The first point is that it is extraordinarily vague. It calls the family “the natural primary and fundamental unit group of Society” but makes no attempt to define it. The only specific is that the family is “founded” on marriage. What does “founded” mean here? Very different kinds of family – the extended family of cousins and in-laws and multiple generations that was typical of older Irish society or the nuclear family of mammy, daddy and kids – can be “founded” on marriage. Article 41 tells us nothing about which of them is supposed to be “primary” and “natural”.

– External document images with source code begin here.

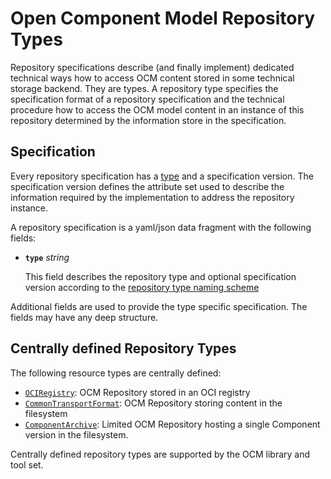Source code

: # Open Component Model Repository Types

Repository specifications describe (and finally implement) dedicated technical
ways how to access OCM content stored in some technical storage backend.
They are types. A repository type specifies the specification format of a 
repository specification and the technical procedure how to access the 
OCM model content in an instance of this repository determined by the
information store in the specification.

## Specification

Every repository specification has a [type](../../names/repositorytypes.md) and a
specification version. The specification version defines the attribute set
used to describe the information required by the implementation to
address the repository instance.

A repository specification is a yaml/json data fragment with
the following fields:

- **`type`** *string*

  This field describes the repository type and optional specification
  version according to the [repository type naming scheme](../../names/repositorytypes.md)

Additional fields are used to provide the type specific specification.
The fields may have any deep structure.

## Centrally defined Repository Types

The following resource types are centrally defined:

- [`OCIRegistry`](../../../pkg/contexts/ocm/repositories/ocireg/README.md): OCM Repository stored in an OCI registry
- [`CommonTransportFormat`](../../../pkg/contexts/ocm/repositories/ctf/README.md): OCM Repository storing content in the filesystem
- [`ComponentArchive`](../../../pkg/contexts/ocm/repositories/comparch/README.md): Limited OCM Repository hosting a single Component version in the filesystem.

Centrally defined repository types are supported by the 
OCM library and tool set. 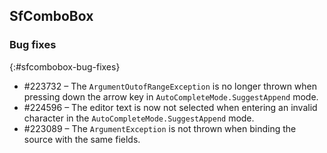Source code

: ## SfComboBox

### Bug fixes
{:#sfcombobox-bug-fixes}

*	\#223732 – The `ArgumentOutofRangeException` is no longer thrown when pressing down the arrow key in `AutoCompleteMode.SuggestAppend` mode.
*	\#224596 – The editor text is now not selected when entering an invalid character in the `AutoCompleteMode.SuggestAppend` mode.
*	\#223089 – The `ArgumentException` is not thrown when binding the source with the same fields.
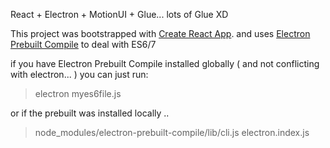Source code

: React + Electron + MotionUI + Glue... lots of Glue XD


This project was bootstrapped with [Create React App](https://github.com/facebookincubator/create-react-app).
and uses [Electron Prebuilt Compile](https://github.com/electron-userland/electron-prebuilt-compile) to deal with ES6/7


if you have Electron Prebuilt Compile installed globally ( and not conflicting with electron... ) 
you can just run:

> electron myes6file.js

or if the prebuilt was installed locally ..

> node_modules/electron-prebuilt-compile/lib/cli.js electron.index.js


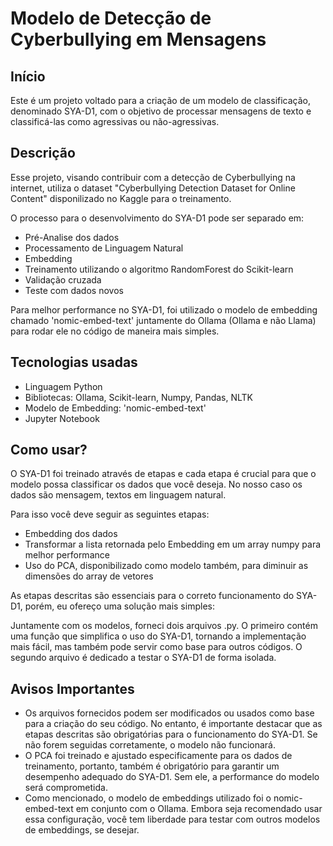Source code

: # Modelo de Detecção de Cyberbullying em Mensagens

## Início

Este é um projeto voltado para a criação de um modelo de classificação, denominado SYA-D1, com o objetivo de processar mensagens de texto e classificá-las como agressivas ou não-agressivas.

## Descrição

Esse projeto, visando contribuir com a detecção de Cyberbullying na internet, utiliza o dataset "Cyberbullying Detection Dataset for Online Content" disponilizado no Kaggle para o treinamento.

O processo para o desenvolvimento do SYA-D1 pode ser separado em:

- Pré-Analise dos dados
- Processamento de Linguagem Natural
- Embedding
- Treinamento utilizando o algoritmo RandomForest do Scikit-learn
- Validação cruzada
- Teste com dados novos

Para melhor performance no SYA-D1, foi utilizado o modelo de embedding chamado 'nomic-embed-text' juntamente do Ollama (Ollama e não Llama) para rodar ele no código de maneira mais simples.


## Tecnologias usadas

- Linguagem Python
- Bibliotecas: Ollama, Scikit-learn, Numpy, Pandas, NLTK
- Modelo de Embedding: 'nomic-embed-text'
- Jupyter Notebook

## Como usar?

O SYA-D1 foi treinado através de etapas e cada etapa é crucial para que o modelo possa classificar os dados que você deseja. No nosso caso os dados são mensagem, textos em linguagem natural.

Para isso você deve seguir as seguintes etapas:

- Embedding dos dados
- Transformar a lista retornada pelo Embedding em um array numpy para melhor performance
- Uso do PCA, disponibilizado como modelo também, para diminuir as dimensões do array de vetores

As etapas descritas são essenciais para o correto funcionamento do SYA-D1, porém, eu ofereço uma solução mais simples:

Juntamente com os modelos, forneci dois arquivos .py. O primeiro contém uma função que simplifica o uso do SYA-D1, tornando a implementação mais fácil, mas também pode servir como base para outros códigos. O segundo arquivo é dedicado a testar o SYA-D1 de forma isolada.

## Avisos Importantes

- Os arquivos fornecidos podem ser modificados ou usados como base para a criação do seu código. No entanto, é importante destacar que as etapas descritas são obrigatórias para o funcionamento do SYA-D1. Se não forem seguidas corretamente, o modelo não funcionará.
- O PCA foi treinado e ajustado especificamente para os dados de treinamento, portanto, também é obrigatório para garantir um desempenho adequado do SYA-D1. Sem ele, a performance do modelo será comprometida.
- Como mencionado, o modelo de embeddings utilizado foi o nomic-embed-text em conjunto com o Ollama. Embora seja recomendado usar essa configuração, você tem liberdade para testar com outros modelos de embeddings, se desejar.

The second thing that’s interesting about article 41 is that the one aspect of family life it is completely clear about is that a woman’s place is in the home – and only in the home. The women of the revolutionary generation who created the State hated article 41 because it says that a woman’s contribution to the “common good” is defined by her “life within the home”. To take just one example, Kathleen Clarke, widow of the 1916 leader Thomas Clarke and herself the first female lord mayor of Dublin, denounced it as a betrayal of the guarantee of equality contained in the 1916 Proclamation. The sacred text is not in this sense conservative – it is a sexist reaction against the involvement of women in public life.
But – and here’s the third thing – article 41 is also one of the worst exercises in Irish rhetorical hypocrisy. It commits the State to ensuring that mothers “shall not be obliged by economic necessity” to work outside the home. When did the State even pretend to take this seriously? Does anyone at all believe that the economic, welfare and labour market policies of the State are geared towards supporting one-income families in which mothers can afford to stay at home with their children?
Paranoid
The last point about article 41 is that it is paranoid. This may indeed be the most interesting thing about it. Those who oppose same-sex marriage imagine a lost holy Catholic Ireland in which “the family” was perfectly secure until nasty liberals came along and started to undermine it. Yet if you actually read article 41, you will find its tone already imbued with portents of doom: the State pledges not just to support marriage but to “protect it against attack”. Who was attacking marriage in Ireland in 1937? The answer is not the rational one – nobody at all. It lies in the persecution mania that is inextricable from the conservative mindset. Marriage is always under attack from something – contraception, adoption laws, divorce, sexual permissiveness, “dirty” books, “immoral” films. Same-sex couples are just the latest conspirators, but if it wasn’t them it would be somebody else.
In reality, marriage in Ireland has had just one truly formidable enemy: the very people who pose as its true defenders. Article 41 is a direct expression of the reactionary Catholic social teaching that dominated Irish society for 70 years. How did that domination work out for marriage and “the family”? Horribly. The culture for which article 41 is holy writ had its chance to prove that it was really good at protecting and supporting the family based on marriage and the rights of children to a relationship with their natural parents. Do we really have to remind ourselves how grotesquely it failed?
What was the starkest thing that outsiders would have noticed about Ireland in the decades after article 41 was enshrined? The enormous number of unmarried people. Poverty and church-induced terror of sex combined to make Ireland one of the most hostile places for marriage in the world. In 1946, to take one snapshot, half the population aged over 15 was single. In rural Ireland, where conservative values were strongest, an astonishing 58 per cent of men had never married.
And let’s not even start on the rights of “natural parents” and their children. Holy Ireland had ample opportunity to show how much it valued those rights. It locked mothers away in forbidding institutions, tore their babies from them with shameless cruelty, exported babies like cattle and systematically lied to those children when they tried to find out who their birth parents were. When did the “anti-family” liberals ever do any of that?
Article 41 is indefensible. It is nothing more than the rhetorical cover for a cruel, hypocritical, sexist system that failed even in its own stated aims. It’s long since time we replaced its empty piety about “The Family” with real support for real Irish families.